A little tangent: Here is a cotton boll ripening & opening to expose the fibers. Cotton bolls will usually start opening (here) around the latter part of July.
When 50-80% of the bolls are open (depending on variety), we will spray a defoliant. It must be timed perfectly. Too early= you will lose yield, too late= your micronaire (fiber diameter) will be too large & cause your cotton to be sold @ a discount.
https://twitter.com/horned_ranch/status/1164216148038213632/video/1
⬆️this is an 8 day time lapse video of a field after defoliation.
The power of mechanization: In 1930, an experienced cotton picker could pick 250 lbs of seed cotton per day.
Today, 1 man on 1 machine will easily pick 300,000=the same amount of as 1,200 people.
Deere company is also researching to make the machine autonomous (with no driver needed)-finally adding the final “1” to the 1199 human pickers already eliminated.
Why are some bales wrapped in yellow, while others are pink?

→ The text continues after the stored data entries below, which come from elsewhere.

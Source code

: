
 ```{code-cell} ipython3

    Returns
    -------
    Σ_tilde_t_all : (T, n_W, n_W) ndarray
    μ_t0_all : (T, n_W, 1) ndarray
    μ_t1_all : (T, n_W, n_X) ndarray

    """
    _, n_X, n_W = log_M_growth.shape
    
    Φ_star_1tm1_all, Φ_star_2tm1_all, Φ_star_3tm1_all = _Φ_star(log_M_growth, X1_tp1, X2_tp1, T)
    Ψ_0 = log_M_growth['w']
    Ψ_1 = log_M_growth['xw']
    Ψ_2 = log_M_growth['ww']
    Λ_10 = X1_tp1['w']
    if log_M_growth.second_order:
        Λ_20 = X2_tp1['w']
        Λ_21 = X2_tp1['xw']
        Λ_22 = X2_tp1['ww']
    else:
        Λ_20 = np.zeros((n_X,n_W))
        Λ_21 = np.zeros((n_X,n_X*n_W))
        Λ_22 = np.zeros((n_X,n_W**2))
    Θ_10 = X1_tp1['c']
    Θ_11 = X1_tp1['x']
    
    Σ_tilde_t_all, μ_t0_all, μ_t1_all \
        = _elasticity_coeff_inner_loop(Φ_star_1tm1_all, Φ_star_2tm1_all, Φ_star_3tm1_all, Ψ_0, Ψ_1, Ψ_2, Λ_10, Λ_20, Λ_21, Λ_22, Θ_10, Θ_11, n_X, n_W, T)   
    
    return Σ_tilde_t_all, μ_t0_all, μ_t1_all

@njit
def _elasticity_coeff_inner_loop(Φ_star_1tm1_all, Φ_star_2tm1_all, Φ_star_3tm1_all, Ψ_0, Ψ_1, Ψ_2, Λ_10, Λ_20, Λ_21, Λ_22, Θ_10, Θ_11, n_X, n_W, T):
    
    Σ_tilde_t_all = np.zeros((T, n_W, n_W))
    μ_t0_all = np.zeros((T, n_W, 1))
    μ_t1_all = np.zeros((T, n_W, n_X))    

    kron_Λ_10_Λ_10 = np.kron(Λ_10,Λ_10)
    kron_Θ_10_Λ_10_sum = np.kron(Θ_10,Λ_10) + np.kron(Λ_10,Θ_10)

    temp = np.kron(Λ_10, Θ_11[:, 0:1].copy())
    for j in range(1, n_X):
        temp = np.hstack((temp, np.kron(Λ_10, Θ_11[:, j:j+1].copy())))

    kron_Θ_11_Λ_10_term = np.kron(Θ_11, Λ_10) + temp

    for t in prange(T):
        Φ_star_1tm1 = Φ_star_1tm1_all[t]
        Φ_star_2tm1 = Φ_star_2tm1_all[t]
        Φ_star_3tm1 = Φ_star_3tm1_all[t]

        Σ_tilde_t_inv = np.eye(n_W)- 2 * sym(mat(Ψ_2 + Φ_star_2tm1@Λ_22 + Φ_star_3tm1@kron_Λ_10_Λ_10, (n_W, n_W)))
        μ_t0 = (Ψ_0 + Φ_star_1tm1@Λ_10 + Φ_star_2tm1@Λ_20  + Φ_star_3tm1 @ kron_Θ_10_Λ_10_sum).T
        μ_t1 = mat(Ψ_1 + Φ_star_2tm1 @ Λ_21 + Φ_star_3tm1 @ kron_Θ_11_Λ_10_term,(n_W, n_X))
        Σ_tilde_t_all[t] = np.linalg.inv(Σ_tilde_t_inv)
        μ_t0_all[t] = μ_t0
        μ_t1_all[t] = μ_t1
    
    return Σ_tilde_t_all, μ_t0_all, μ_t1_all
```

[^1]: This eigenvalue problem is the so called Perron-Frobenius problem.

(Story from Brownsville Herald)
Cotton is the only major commodity crop with complete traceability throughout the supply channel. Each bale contains a unique RFID that records grower, Farm, field, GPS location, & other data that is uploaded & stored to the “cloud”. Photos: Deere
Each one of these round bales contain enough cotton to make 5,100 T-shirts! Non-irrigated cotton fields will produce around 2,000 T-shirts per acre, while irrigated fields can produce up to 7,200 T-shirts per acre! (An acre=about the size of a football field).